### WHAT THIS TASK INVOLVES
An exact copy of every entry below is required, and no picture may appear in it.

### SUPPLIED DATA
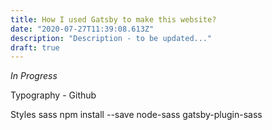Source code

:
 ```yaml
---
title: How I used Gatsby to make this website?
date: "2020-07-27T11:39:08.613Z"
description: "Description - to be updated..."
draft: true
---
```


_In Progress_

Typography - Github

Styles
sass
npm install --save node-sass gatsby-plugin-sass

### ANSWER BOX
Source code

:
 ```yaml
---
title: How I used Gatsby to make this website?
date: "2020-07-27T11:39:08.613Z"
description: "Description - to be updated..."
draft: true
---
```


_In Progress_

Typography - Github

Styles
sass
npm install --save node-sass gatsby-plugin-sass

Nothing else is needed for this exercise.